[Stored data entries]

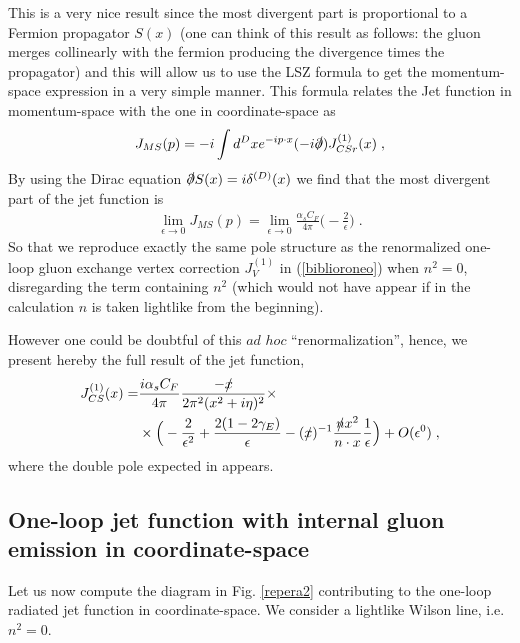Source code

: \documentclass[%
 reprint,
 amsmath,amssymb,
 aps,
]{revtex4-1}
\begin{document}
This is a very nice result since the most divergent part is proportional to a Fermion propagator $S(x)$ (one can think of this result as follows: the gluon merges collinearly with the fermion producing the divergence times the propagator) and this will allow us to use the LSZ formula to get the momentum-space expression in a very simple manner. This formula relates the Jet function in momentum-space with the one in coordinate-space as
\begin{align}
J_{MS}(p)=-i\int {d^Dx} e^{-ip\cdot x} (-i\slashed\partial)J^{(1)}_{CSr}(x)\;,
\end{align}
By using the Dirac equation $\slashed\partial S(x)=i\delta^{(D)}(x)$ we find that the most divergent part of the jet function is
\begin{align}
\lim_{\epsilon\to0}J_{MS}(p)=\lim_{\epsilon\to0}\frac{\alpha_s C_F}{4\pi} \Big(-\frac{2}{\epsilon}\Big)\;.
\end{align}
So that we reproduce exactly the same pole structure as the renormalized one-loop gluon exchange vertex correction $J_V^{(1)}$ in (\ref{biblioroneo}) when $n^2=0$, disregarding the term containing $n^2$ (which would not have appear if in the calculation $n$ is taken lightlike from the beginning). \par 
However one could be doubtful of this $ad$ $hoc$ ``renormalization'', hence, we present hereby the full result of the jet function,
\begin{align}
J^{(1)}_{CS}(x)=&\frac{i \alpha_s C_F}{4\pi}\frac{-\slashed x}{2\pi^2(x^2+i\eta)^2}\times\nonumber\\
&\times\Big(-\frac{2}{\epsilon^2}+\frac{2(1-2\gamma_E)}{\epsilon}-(\slashed x)^{-1}\frac{\slashed n x^2}{n\cdot x}\frac{1}{\epsilon}\Big)+O(\epsilon^0)\;,
\end{align}
where the double pole expected in \cite{Bonoc} appears.
\subsection{One-loop jet function with internal gluon emission in coordinate-space}

Let us now compute the diagram in Fig. \ref{repera2} contributing to the one-loop radiated jet function in coordinate-space. We consider a lightlike Wilson line, i.e. $n^2=0$. 
\end{document}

TASK:
The expected response is every entry above, repeated exactly, pictures removed.

EXERCISE RESULT:
Source code

: \documentclass[%
 reprint,
 amsmath,amssymb,
 aps,
]{revtex4-1}
\begin{document}
This is a very nice result since the most divergent part is proportional to a Fermion propagator $S(x)$ (one can think of this result as follows: the gluon merges collinearly with the fermion producing the divergence times the propagator) and this will allow us to use the LSZ formula to get the momentum-space expression in a very simple manner. This formula relates the Jet function in momentum-space with the one in coordinate-space as
\begin{align}
J_{MS}(p)=-i\int {d^Dx} e^{-ip\cdot x} (-i\slashed\partial)J^{(1)}_{CSr}(x)\;,
\end{align}
By using the Dirac equation $\slashed\partial S(x)=i\delta^{(D)}(x)$ we find that the most divergent part of the jet function is
\begin{align}
\lim_{\epsilon\to0}J_{MS}(p)=\lim_{\epsilon\to0}\frac{\alpha_s C_F}{4\pi} \Big(-\frac{2}{\epsilon}\Big)\;.
\end{align}
So that we reproduce exactly the same pole structure as the renormalized one-loop gluon exchange vertex correction $J_V^{(1)}$ in (\ref{biblioroneo}) when $n^2=0$, disregarding the term containing $n^2$ (which would not have appear if in the calculation $n$ is taken lightlike from the beginning). \par 
However one could be doubtful of this $ad$ $hoc$ ``renormalization'', hence, we present hereby the full result of the jet function,
\begin{align}
J^{(1)}_{CS}(x)=&\frac{i \alpha_s C_F}{4\pi}\frac{-\slashed x}{2\pi^2(x^2+i\eta)^2}\times\nonumber\\
&\times\Big(-\frac{2}{\epsilon^2}+\frac{2(1-2\gamma_E)}{\epsilon}-(\slashed x)^{-1}\frac{\slashed n x^2}{n\cdot x}\frac{1}{\epsilon}\Big)+O(\epsilon^0)\;,
\end{align}
where the double pole expected in \cite{Bonoc} appears.
\subsection{One-loop jet function with internal gluon emission in coordinate-space}

Let us now compute the diagram in Fig. \ref{repera2} contributing to the one-loop radiated jet function in coordinate-space. We consider a lightlike Wilson line, i.e. $n^2=0$. 
\end{document}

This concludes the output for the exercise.